# WORK REQUIRED:
Examine the records below. Report how many of their lines contain the word "Create", with no other content.
━━━━━ DATA SUPPLIED ━━━━━
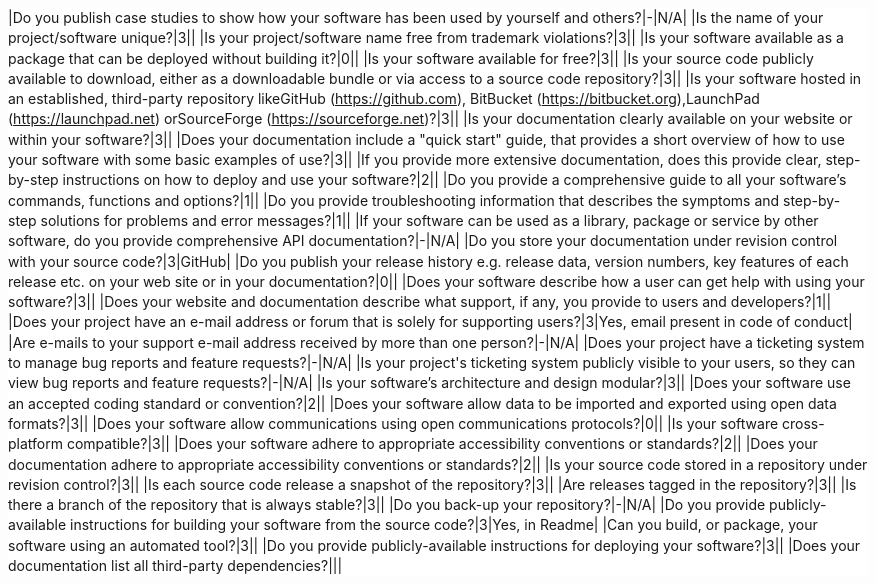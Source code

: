 |Do you publish case studies to show how your software has been used by yourself and others?|-|N/A|
|Is the name of your project/software unique?|3||
|Is your project/software name free from trademark violations?|3||
|Is your software available as a package that can be deployed without building it?|0||
|Is your software available for free?|3||
|Is your source code publicly available to download, either as a downloadable bundle or via access to a source code repository?|3||
|Is your software hosted in an established, third-party repository likeGitHub (https://github.com), BitBucket (https://bitbucket.org),LaunchPad (https://launchpad.net) orSourceForge (https://sourceforge.net)?|3||
|Is your documentation clearly available on your website or within your software?|3||
|Does your documentation include a "quick start" guide, that provides a short overview of how to use your software with some basic examples of use?|3||
|If you provide more extensive documentation, does this provide clear, step-by-step instructions on how to deploy and use your software?|2||
|Do you provide a comprehensive guide to all your software’s commands, functions and options?|1||
|Do you provide troubleshooting information that describes the symptoms and step-by-step solutions for problems and error messages?|1||
|If your software can be used as a library, package or service by other software, do you provide comprehensive API documentation?|-|N/A|
|Do you store your documentation under revision control with your source code?|3|GitHub|
|Do you publish your release history e.g. release data, version numbers, key features of each release etc. on your web site or in your documentation?|0||
|Does your software describe how a user can get help with using your software?|3||
|Does your website and documentation describe what support, if any, you provide to users and developers?|1||
|Does your project have an e-mail address or forum that is solely for supporting users?|3|Yes, email present in code of conduct|
|Are e-mails to your support e-mail address received by more than one person?|-|N/A| 
|Does your project have a ticketing system to manage bug reports and feature requests?|-|N/A|
|Is your project's ticketing system publicly visible to your users, so they can view bug reports and feature requests?|-|N/A|
|Is your software’s architecture and design modular?|3||
|Does your software use an accepted coding standard or convention?|2||
|Does your software allow data to be imported and exported using open data formats?|3||
|Does your software allow communications using open communications protocols?|0||
|Is your software cross-platform compatible?|3||
|Does your software adhere to appropriate accessibility conventions or standards?|2||
|Does your documentation adhere to appropriate accessibility conventions or standards?|2||
|Is your source code stored in a repository under revision control?|3||
|Is each source code release a snapshot of the repository?|3||
|Are releases tagged in the repository?|3||
|Is there a branch of the repository that is always stable?|3||
|Do you back-up your repository?|-|N/A|
|Do you provide publicly-available instructions for building your software from the source code?|3|Yes, in Readme|
|Can you build, or package, your software using an automated tool?|3||
|Do you provide publicly-available instructions for deploying your software?|3||
|Does your documentation list all third-party dependencies?|||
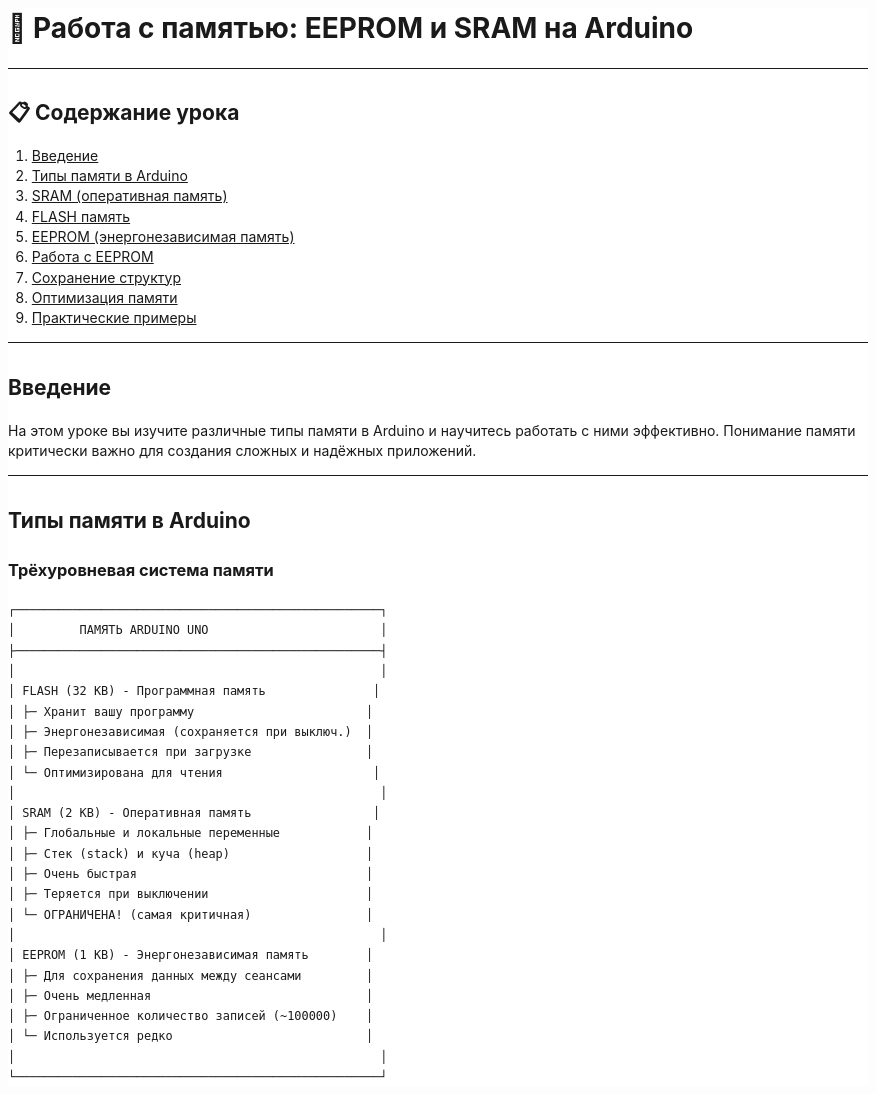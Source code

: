 # 💾 Работа с памятью: EEPROM и SRAM на Arduino

---

## 📋 Содержание урока

1. [Введение](#введение)
2. [Типы памяти в Arduino](#типы-памяти-в-arduino)
3. [SRAM (оперативная память)](#sram-оперативная-память)
4. [FLASH память](#flash-память)
5. [EEPROM (энергонезависимая память)](#eeprom-энергонезависимая-память)
6. [Работа с EEPROM](#работа-с-eeprom)
7. [Сохранение структур](#сохранение-структур)
8. [Оптимизация памяти](#оптимизация-памяти)
9. [Практические примеры](#практические-примеры)

---

## Введение

На этом уроке вы изучите различные типы памяти в Arduino и научитесь работать с ними эффективно. Понимание памяти критически важно для создания сложных и надёжных приложений.

---

## Типы памяти в Arduino

### Трёхуровневая система памяти

```
┌───────────────────────────────────────────────────┐
│         ПАМЯТЬ ARDUINO UNO                        │
├───────────────────────────────────────────────────┤
│                                                   │
│ FLASH (32 KB) - Программная память               │
│ ├─ Хранит вашу программу                        │
│ ├─ Энергонезависимая (сохраняется при выключ.)  │
│ ├─ Перезаписывается при загрузке                │
│ └─ Оптимизирована для чтения                     │
│                                                   │
│ SRAM (2 KB) - Оперативная память                 │
│ ├─ Глобальные и локальные переменные            │
│ ├─ Стек (stack) и куча (heap)                   │
│ ├─ Очень быстрая                                │
│ ├─ Теряется при выключении                      │
│ └─ ОГРАНИЧЕНА! (самая критичная)                │
│                                                   │
│ EEPROM (1 KB) - Энергонезависимая память        │
│ ├─ Для сохранения данных между сеансами         │
│ ├─ Очень медленная                              │
│ ├─ Ограниченное количество записей (~100000)    │
│ └─ Используется редко                           │
│                                                   │
└───────────────────────────────────────────────────┘
```
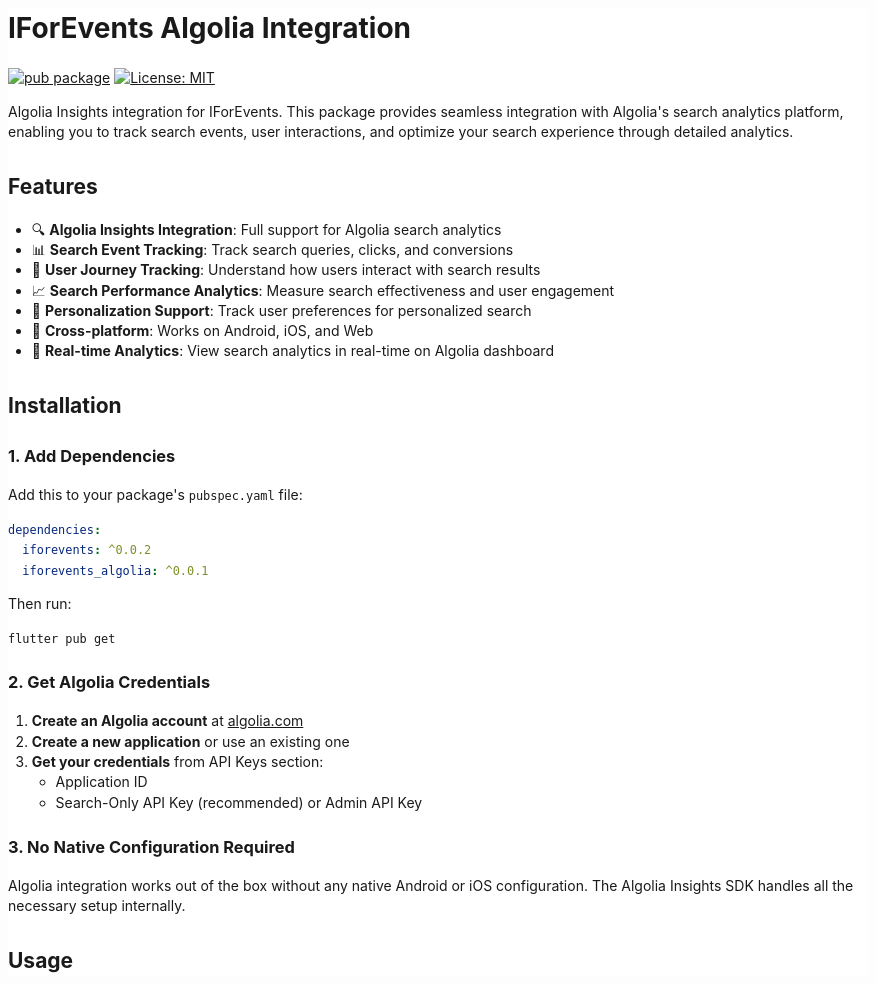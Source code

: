 # IForEvents Algolia Integration

[![pub package](https://img.shields.io/pub/v/iforevents_algolia.svg)](https://pub.dev/packages/iforevents_algolia)
[![License: MIT](https://img.shields.io/badge/License-MIT-yellow.svg)](https://opensource.org/licenses/MIT)

Algolia Insights integration for IForEvents. This package provides seamless integration with Algolia's search analytics platform, enabling you to track search events, user interactions, and optimize your search experience through detailed analytics.

## Features

- 🔍 **Algolia Insights Integration**: Full support for Algolia search analytics
- 📊 **Search Event Tracking**: Track search queries, clicks, and conversions
- 👤 **User Journey Tracking**: Understand how users interact with search results
- 📈 **Search Performance Analytics**: Measure search effectiveness and user engagement
- 🎯 **Personalization Support**: Track user preferences for personalized search
- 📱 **Cross-platform**: Works on Android, iOS, and Web
- 🚀 **Real-time Analytics**: View search analytics in real-time on Algolia dashboard

## Installation

### 1. Add Dependencies

Add this to your package's `pubspec.yaml` file:

```yaml
dependencies:
  iforevents: ^0.0.2
  iforevents_algolia: ^0.0.1
```

Then run:

```bash
flutter pub get
```

### 2. Get Algolia Credentials

1. **Create an Algolia account** at [algolia.com](https://www.algolia.com)
2. **Create a new application** or use an existing one
3. **Get your credentials** from API Keys section:
   - Application ID
   - Search-Only API Key (recommended) or Admin API Key

### 3. No Native Configuration Required

Algolia integration works out of the box without any native Android or iOS configuration. The Algolia Insights SDK handles all the necessary setup internally.

## Usage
━━━━━
# OUTPUT:
2